How to consider inflation into your retirement strategy
Inflation continues to be on the radar of many Americans as consumer prices have increased 20.8% since 2020.1 Americans are facing price increases on everything from a gallon of milk to an overseas vacation. Many who feel the sting wonder, how long will this last? What will inflation look like in the long term? And how will it affect my ability to retire down the road?
The impact of inflation on retirement
Some people fondly think of retirement as the time in which you’re no longer working. That’s great, but it’s also the time when you’re no longer earning a paycheck. To account for this, many retirees live off a source of fixed income, such as Social Security or a pension, and supplement that income through sources such as annuities or earnings in an investment portfolio.
Traditionally, this is a solid strategy. However, when inflation hits record levels, people have less buying power. Simply put, your income today will not cover the same level of expenses as it did last year.
The retirement risk that inflation poses
During heightened inflation, when earnings stay the same and expenses grow, people should revisit their budgets. The logical answer is to either reduce costs or increase income, but for retirees, there is no boss to ask for a raise.
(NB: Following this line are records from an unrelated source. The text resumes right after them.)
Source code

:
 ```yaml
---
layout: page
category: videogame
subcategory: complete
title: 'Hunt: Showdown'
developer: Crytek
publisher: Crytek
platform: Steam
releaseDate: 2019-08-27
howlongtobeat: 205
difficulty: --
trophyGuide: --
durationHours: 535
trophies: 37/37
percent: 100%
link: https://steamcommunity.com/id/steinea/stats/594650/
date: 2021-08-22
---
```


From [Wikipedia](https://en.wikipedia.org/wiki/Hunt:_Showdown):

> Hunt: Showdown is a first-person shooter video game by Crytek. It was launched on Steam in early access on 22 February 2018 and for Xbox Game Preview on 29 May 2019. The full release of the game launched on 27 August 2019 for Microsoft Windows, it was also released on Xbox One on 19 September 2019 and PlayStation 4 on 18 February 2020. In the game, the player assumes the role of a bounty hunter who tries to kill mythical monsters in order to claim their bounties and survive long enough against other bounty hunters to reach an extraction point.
Instead, the temptation is to take more money from your investment portfolio. This can be tricky because you don’t want to take out too much and risk not having enough for your latter years. And if the market falls into a recession, you may be impacted further.
Consider inflation in your retirement strategy now
Until recently, inflation was an afterthought for most people. For example, in the United States, during the thirty years from 1991 to 2021, the monthly average inflation rate was 2.3 percent, with only four brief spikes to five percent during that time.2 Meanwhile, as people devised their retirement strategy, they factored in variables such as desired lifestyle in retirement, projected longevity, their tax bracket and more. Now people should add various inflation scenarios into their retirement strategy.
A financial professional can help
In 2021, a Guardian study revealed that people who feel the most confident about their long-term financial strategy exhibit a few key behaviors. 3 First, they write down a financial strategy and stick to it. Secondly, nearly two-thirds of this group work with a financial professional. In doing so, they gain a professional in developing a custom strategy for their retirement goals. When the going gets rough because of inflation or a recession, their financial professional helps keep them on track for the long haul.
How to mitigate the effects of inflation on your retirement
Financial professionals are versed in products that can help mitigate the impact of inflation on your retirement strategy, particularly if you’re getting close to retirement age. Talk with them about potential options, such as buying an annuity with an inflation rider3 or a Treasury Inflation-Protected Security (TIPS) from the U.S. Treasury. Together you’ll determine the appropriate path forward for you.
Regardless of whether this period of inflation proves short lived or not, it’s crucial to stay focused on your long-term financial strategy. Your financial professional can help you create a resilient strategy to meet your retirement goals.
SOURCES:
1 https://www.bankrate.com/banking/federal-reserve/latest-inflation-statistics
2Pew Research Center, June 15, 2022
3https://www.guardianlife.com/reports/financial-emotional-confidence
4 Optional riders are available for an additional premium. The Cost of Living adjustment (COLA) rider is not necessarily protection against increases in the cost of living.